## Exercise details:
Report each line of the entries that includes "label" by copying it.

## Data shown:

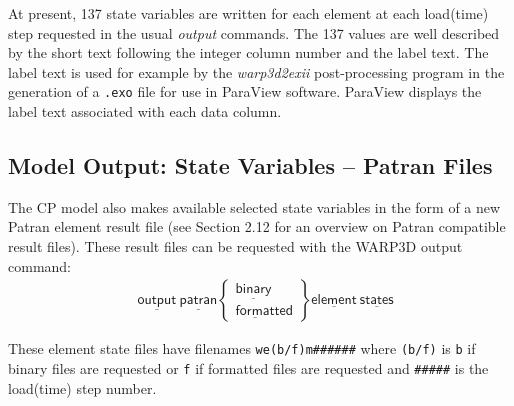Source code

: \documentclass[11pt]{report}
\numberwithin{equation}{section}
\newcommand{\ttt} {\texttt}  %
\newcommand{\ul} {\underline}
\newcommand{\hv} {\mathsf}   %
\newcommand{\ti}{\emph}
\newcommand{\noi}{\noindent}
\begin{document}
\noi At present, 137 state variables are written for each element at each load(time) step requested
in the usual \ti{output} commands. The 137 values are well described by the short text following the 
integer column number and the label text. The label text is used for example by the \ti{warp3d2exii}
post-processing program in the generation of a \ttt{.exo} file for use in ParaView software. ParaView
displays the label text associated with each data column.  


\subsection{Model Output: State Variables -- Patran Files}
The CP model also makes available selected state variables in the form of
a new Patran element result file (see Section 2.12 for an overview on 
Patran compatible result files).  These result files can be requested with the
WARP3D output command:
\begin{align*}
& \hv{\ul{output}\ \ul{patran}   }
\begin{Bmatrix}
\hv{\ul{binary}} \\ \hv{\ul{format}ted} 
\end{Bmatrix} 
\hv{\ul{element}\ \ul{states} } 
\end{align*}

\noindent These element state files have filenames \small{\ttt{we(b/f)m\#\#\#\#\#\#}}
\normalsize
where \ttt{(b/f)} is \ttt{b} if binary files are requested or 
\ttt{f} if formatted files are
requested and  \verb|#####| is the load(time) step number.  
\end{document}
...
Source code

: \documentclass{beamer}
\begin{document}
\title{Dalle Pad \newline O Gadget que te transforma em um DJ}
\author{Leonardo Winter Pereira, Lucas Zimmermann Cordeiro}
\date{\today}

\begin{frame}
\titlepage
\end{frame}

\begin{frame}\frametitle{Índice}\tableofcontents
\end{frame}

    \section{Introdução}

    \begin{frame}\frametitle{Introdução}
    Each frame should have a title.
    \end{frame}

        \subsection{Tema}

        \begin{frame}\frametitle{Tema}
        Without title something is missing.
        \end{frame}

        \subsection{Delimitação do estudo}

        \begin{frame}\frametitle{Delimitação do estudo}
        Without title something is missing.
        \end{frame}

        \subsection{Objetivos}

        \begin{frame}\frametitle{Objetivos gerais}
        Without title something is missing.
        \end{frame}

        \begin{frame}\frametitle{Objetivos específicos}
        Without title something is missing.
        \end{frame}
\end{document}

## Expected answer:
integer column number and the label text. The label text is used for example by the \ti{warp3d2exii}
displays the label text associated with each data column.  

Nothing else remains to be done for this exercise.